Antes de comenzar un ensayo contra un tipo específico de cáncer, los investigadores han de decidir si el vector que desean utilizar, en nuestro caso adenoviral, es ciertamente el adecuado para tal fin. Debido a que los adenovirus son causantes principalmente de infecciones respiratorias es lógico presuponer que les será mucho más fácil infectar células epiteliales, sobretodo si son del tracto respiratorio, aunque en la práctica se ha encontrado que los vectores adenovirales han podido usarse en una gran variedad de tipos celulares humanos y animales con bastante éxito. Existen ensayos dirigidos a comprovar la capacidad de los adenovirus para infectar con relativa eficiencia un determinado tipo celular. Uno de estos ensayos estudió la biodistribución y el patrón resultante de expresión transgénica tras la administración intravesical de un vector adenoviral portador del gen de la luciferada (AdLuc). Ratones hembra fueron administrados a 1 × 10⁹ or 5 × 10⁹pfu de AdLuc, mostrando tras el sacrificio expresión del transgén en el tejido diana tras tres días desde la administración. El DNA del vector se detectó mediante PCR específica, mostrando una diseminación escasa de éste a los tejidos circundantes.

INDUCCIÓN DE APOPTOSIS E INHIBICIÓN DEL CRECIMIENTO TUMORAL MEDIANTE VECTORES ADENOVIRALES

VECTORES ADENOVIRALES Y EL GEN SUPRESOR DE TUMORES P53

Las mutaciones del gen p53 son una alteración genética común en varios tipos de cánceres, especialmente en los de cuello y cabeza.

Una estrategia en el uso de vectores adenovirales contra el cáncer se centra el la inducción de apoptosis desde las propias células tumorales gracias a la introducción del gen p53, que como ya se ha dicho se encuentra ausente en la mayoría de los cánceres. Esta estrategia se presenta como una posible terapia de ayuda a los tratamientos tradicionales.

En este sentido, el hecho de que el adenovirus no integre permanentemente su genoma no resulta un inconveniente, ya que lo que se pretende en eliminar las células cancerosas. En este caso, el vector adenoviral se ha modificado genéticamente para evitar su replicación, es pues, un vector adenoviral recombinante y defectivo en replicación (rAd/p53). Concretamente, el virus carece de los genes E1a y E2b.
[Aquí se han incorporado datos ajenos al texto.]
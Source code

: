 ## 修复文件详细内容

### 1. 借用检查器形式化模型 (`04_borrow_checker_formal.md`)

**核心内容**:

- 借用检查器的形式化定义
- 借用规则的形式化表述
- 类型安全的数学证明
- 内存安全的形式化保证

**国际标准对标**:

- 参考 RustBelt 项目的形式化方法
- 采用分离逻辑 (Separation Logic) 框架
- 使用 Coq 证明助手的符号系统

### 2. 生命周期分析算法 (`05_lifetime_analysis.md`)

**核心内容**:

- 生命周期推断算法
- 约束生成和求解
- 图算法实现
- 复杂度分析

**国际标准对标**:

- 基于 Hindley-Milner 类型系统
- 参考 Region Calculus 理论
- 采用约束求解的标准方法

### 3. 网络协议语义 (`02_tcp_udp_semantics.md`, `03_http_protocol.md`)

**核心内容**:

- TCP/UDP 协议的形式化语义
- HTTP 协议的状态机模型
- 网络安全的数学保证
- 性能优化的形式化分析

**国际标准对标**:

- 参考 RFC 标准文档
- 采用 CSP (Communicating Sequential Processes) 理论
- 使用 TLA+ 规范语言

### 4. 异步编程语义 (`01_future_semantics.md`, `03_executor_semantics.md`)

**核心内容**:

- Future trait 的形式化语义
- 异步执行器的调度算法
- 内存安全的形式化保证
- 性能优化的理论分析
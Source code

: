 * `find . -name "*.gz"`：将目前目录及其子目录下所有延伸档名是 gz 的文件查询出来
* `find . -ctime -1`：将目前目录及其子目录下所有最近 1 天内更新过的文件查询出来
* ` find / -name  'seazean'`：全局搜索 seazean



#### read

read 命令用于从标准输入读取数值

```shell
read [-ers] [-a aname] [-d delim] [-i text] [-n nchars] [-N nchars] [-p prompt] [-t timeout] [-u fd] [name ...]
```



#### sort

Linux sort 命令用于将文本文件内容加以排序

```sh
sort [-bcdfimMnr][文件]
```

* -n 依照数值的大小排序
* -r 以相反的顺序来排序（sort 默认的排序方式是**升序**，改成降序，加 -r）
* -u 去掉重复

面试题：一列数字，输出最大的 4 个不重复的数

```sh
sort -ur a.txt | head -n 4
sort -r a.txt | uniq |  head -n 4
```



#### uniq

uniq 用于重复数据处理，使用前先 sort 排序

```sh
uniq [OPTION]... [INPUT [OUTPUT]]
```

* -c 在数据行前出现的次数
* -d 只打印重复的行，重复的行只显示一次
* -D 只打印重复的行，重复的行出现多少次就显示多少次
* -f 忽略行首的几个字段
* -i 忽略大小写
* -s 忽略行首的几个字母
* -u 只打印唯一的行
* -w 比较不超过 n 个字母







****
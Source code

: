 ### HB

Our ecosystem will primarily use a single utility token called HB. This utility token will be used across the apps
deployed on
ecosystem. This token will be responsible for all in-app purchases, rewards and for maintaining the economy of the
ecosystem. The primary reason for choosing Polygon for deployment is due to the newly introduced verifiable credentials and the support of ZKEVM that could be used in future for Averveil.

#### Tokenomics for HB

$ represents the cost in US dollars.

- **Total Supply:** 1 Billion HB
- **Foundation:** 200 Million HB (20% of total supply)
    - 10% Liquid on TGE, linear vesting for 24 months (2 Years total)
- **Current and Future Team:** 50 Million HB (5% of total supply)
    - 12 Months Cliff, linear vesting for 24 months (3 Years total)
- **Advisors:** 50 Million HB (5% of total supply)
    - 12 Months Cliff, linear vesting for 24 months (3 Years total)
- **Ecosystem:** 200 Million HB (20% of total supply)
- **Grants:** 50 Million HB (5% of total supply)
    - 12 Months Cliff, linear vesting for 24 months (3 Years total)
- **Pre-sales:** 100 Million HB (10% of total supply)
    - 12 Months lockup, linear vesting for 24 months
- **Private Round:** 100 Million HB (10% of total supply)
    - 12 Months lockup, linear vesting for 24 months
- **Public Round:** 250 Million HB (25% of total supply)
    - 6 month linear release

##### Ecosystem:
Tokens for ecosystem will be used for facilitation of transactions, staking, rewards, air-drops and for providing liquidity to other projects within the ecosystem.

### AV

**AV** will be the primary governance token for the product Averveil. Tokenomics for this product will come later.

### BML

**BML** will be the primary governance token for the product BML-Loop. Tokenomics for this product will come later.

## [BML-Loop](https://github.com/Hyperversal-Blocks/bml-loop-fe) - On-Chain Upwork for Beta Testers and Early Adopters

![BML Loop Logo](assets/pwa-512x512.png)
Se pretende que la transferencia del vector, a través de la membrana tumoral, reestablezca el control genético celular y sea el propio gen p53 quien destruya la célula vía inducción de apoptosis.
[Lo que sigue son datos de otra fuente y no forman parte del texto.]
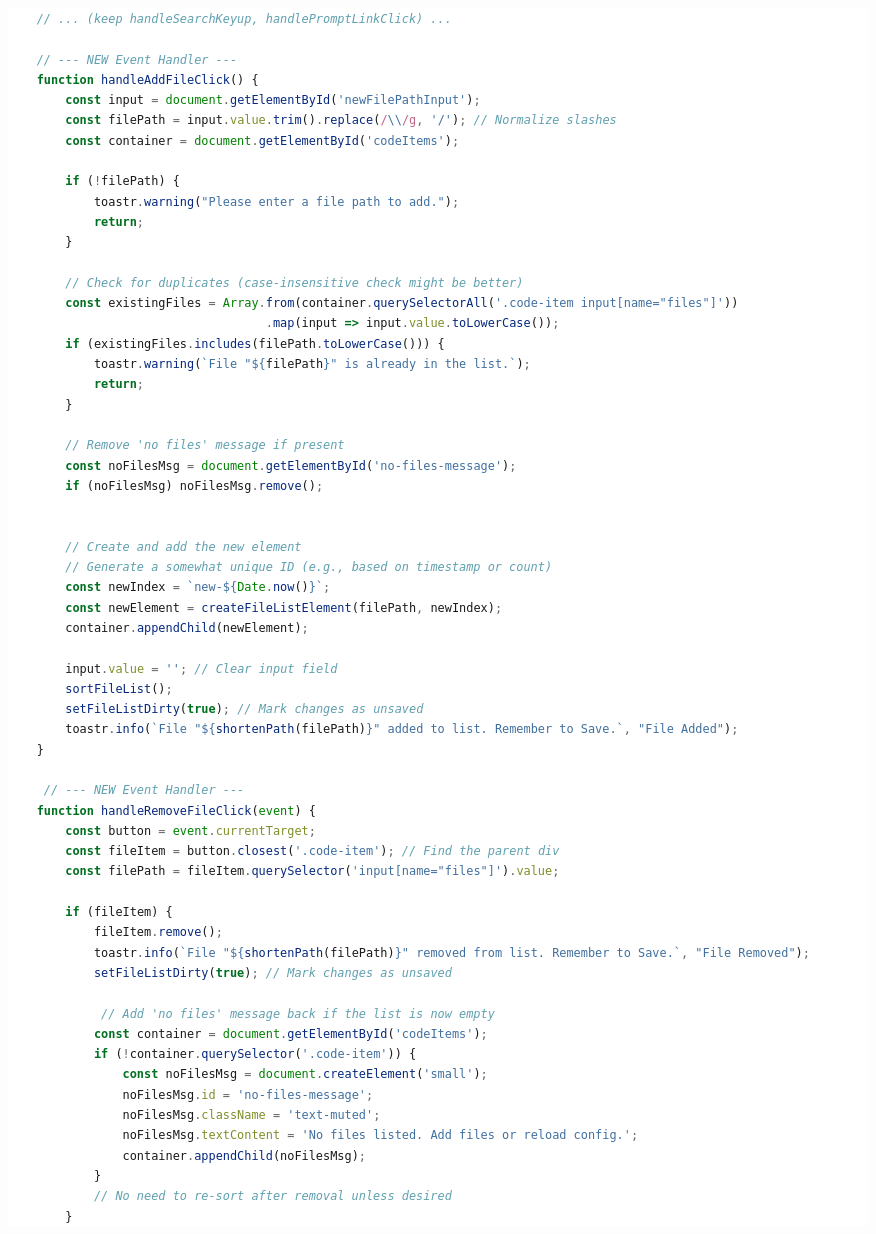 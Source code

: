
 ```javascript
    // ... (keep handleSearchKeyup, handlePromptLinkClick) ...

    // --- NEW Event Handler ---
    function handleAddFileClick() {
        const input = document.getElementById('newFilePathInput');
        const filePath = input.value.trim().replace(/\\/g, '/'); // Normalize slashes
        const container = document.getElementById('codeItems');

        if (!filePath) {
            toastr.warning("Please enter a file path to add.");
            return;
        }

        // Check for duplicates (case-insensitive check might be better)
        const existingFiles = Array.from(container.querySelectorAll('.code-item input[name="files"]'))
                                    .map(input => input.value.toLowerCase());
        if (existingFiles.includes(filePath.toLowerCase())) {
            toastr.warning(`File "${filePath}" is already in the list.`);
            return;
        }

        // Remove 'no files' message if present
        const noFilesMsg = document.getElementById('no-files-message');
        if (noFilesMsg) noFilesMsg.remove();


        // Create and add the new element
        // Generate a somewhat unique ID (e.g., based on timestamp or count)
        const newIndex = `new-${Date.now()}`;
        const newElement = createFileListElement(filePath, newIndex);
        container.appendChild(newElement);

        input.value = ''; // Clear input field
        sortFileList();
        setFileListDirty(true); // Mark changes as unsaved
        toastr.info(`File "${shortenPath(filePath)}" added to list. Remember to Save.`, "File Added");
    }

     // --- NEW Event Handler ---
    function handleRemoveFileClick(event) {
        const button = event.currentTarget;
        const fileItem = button.closest('.code-item'); // Find the parent div
        const filePath = fileItem.querySelector('input[name="files"]').value;

        if (fileItem) {
            fileItem.remove();
            toastr.info(`File "${shortenPath(filePath)}" removed from list. Remember to Save.`, "File Removed");
            setFileListDirty(true); // Mark changes as unsaved

             // Add 'no files' message back if the list is now empty
            const container = document.getElementById('codeItems');
            if (!container.querySelector('.code-item')) {
                const noFilesMsg = document.createElement('small');
                noFilesMsg.id = 'no-files-message';
                noFilesMsg.className = 'text-muted';
                noFilesMsg.textContent = 'No files listed. Add files or reload config.';
                container.appendChild(noFilesMsg);
            }
            // No need to re-sort after removal unless desired
        }
``` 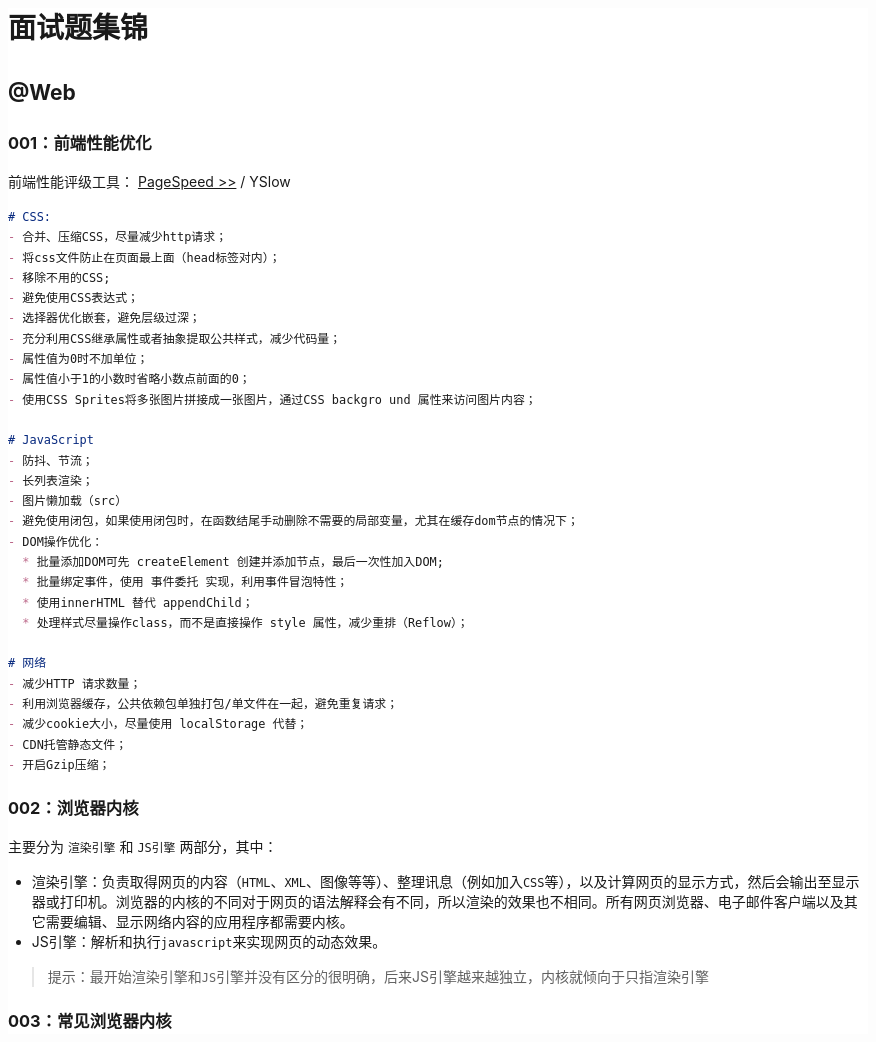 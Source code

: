 # 面试题集锦

## @Web

### **001：前端性能优化**

前端性能评级工具： [PageSpeed >>](https://developers.google.com/speed/pagespeed/insights/)  / YSlow

```markdown
# CSS:
- 合并、压缩CSS，尽量减少http请求；
- 将css文件防止在页面最上面（head标签对内）；
- 移除不用的CSS;
- 避免使用CSS表达式；
- 选择器优化嵌套，避免层级过深；
- 充分利用CSS继承属性或者抽象提取公共样式，减少代码量；
- 属性值为0时不加单位；
- 属性值小于1的小数时省略小数点前面的0；
- 使用CSS Sprites将多张图片拼接成一张图片，通过CSS backgro und 属性来访问图片内容；

# JavaScript
- 防抖、节流；
- 长列表渲染；
- 图片懒加载（src）
- 避免使用闭包，如果使用闭包时，在函数结尾手动删除不需要的局部变量，尤其在缓存dom节点的情况下；
- DOM操作优化：
  * 批量添加DOM可先 createElement 创建并添加节点，最后一次性加入DOM;
  * 批量绑定事件，使用 事件委托 实现，利用事件冒泡特性；
  * 使用innerHTML 替代 appendChild；
  * 处理样式尽量操作class，而不是直接操作 style 属性，减少重排（Reflow）；
  
# 网络
- 减少HTTP 请求数量；
- 利用浏览器缓存，公共依赖包单独打包/单文件在一起，避免重复请求；
- 减少cookie大小，尽量使用 localStorage 代替；
- CDN托管静态文件；
- 开启Gzip压缩；
```

### 002：浏览器内核

主要分为 `渲染引擎` 和 `JS引擎` 两部分，其中：

- 渲染引擎：负责取得网页的内容（`HTML`、`XML`、图像等等）、整理讯息（例如加入`CSS`等），以及计算网页的显示方式，然后会输出至显示器或打印机。浏览器的内核的不同对于网页的语法解释会有不同，所以渲染的效果也不相同。所有网页浏览器、电子邮件客户端以及其它需要编辑、显示网络内容的应用程序都需要内核。
- JS引擎：解析和执行`javascript`来实现网页的动态效果。

> 提示：最开始渲染引擎和`JS`引擎并没有区分的很明确，后来JS引擎越来越独立，内核就倾向于只指渲染引擎

### 003：常见浏览器内核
Este método ha sido aplicado a pacientes con cáncer de cuello, cabeza, ovarios y pulmones de manera bien tolerada. Una pequeña pero significativa proporción de pacientes demostraron beneficio clínico. Actualmente se ensaya el nivel II de su combinación con los tratamientos tradicionales para cada tipo de cáncer.

En un estudio realizado por un grupo científico, un total de 6-18 pacientes fueron inyectados intatumoralmente con el adenovirus portador de p53, siendo marcado el lugar de inyección para posteriormente realizar la confirmación histológica del tumor. Tras tres días de seguimiento monitorizado, se realizaron las correspondientes biopsias, que demostraron en su mayoría una ligera reducción de la masa tumoral.

PROTOCOLOS FASE I:

Los pacientes susceptibles de someterse al ensayo mediante inyección intratumoral del vector adenoviral recombinante portador del gen p53 han de se mayores de edad y, al menos, haber pasado las últimas cuatro semanas sin radioterapia.

El tratamiento consiste en una inyección del virus, seguida de la extirpación del tumor e inyección en la cavidad tumoral transcurridos cuatro días. El tratamiento puede ser repetido cada cuatro semanas en función de la eficacia que muestre. Los pacientes estarán bajo observación médica estrecha durante doce semanas.

Los objetivos del estudio son estimar la eficiencia de transducción del adenovirus p53, así como determinar la dosis máxima tolerada del mismo. También correlacionar el estatus del gen p53 en las células tumorales antes y después de la transducción, además de la respuesta inmune expresada contra el tumor.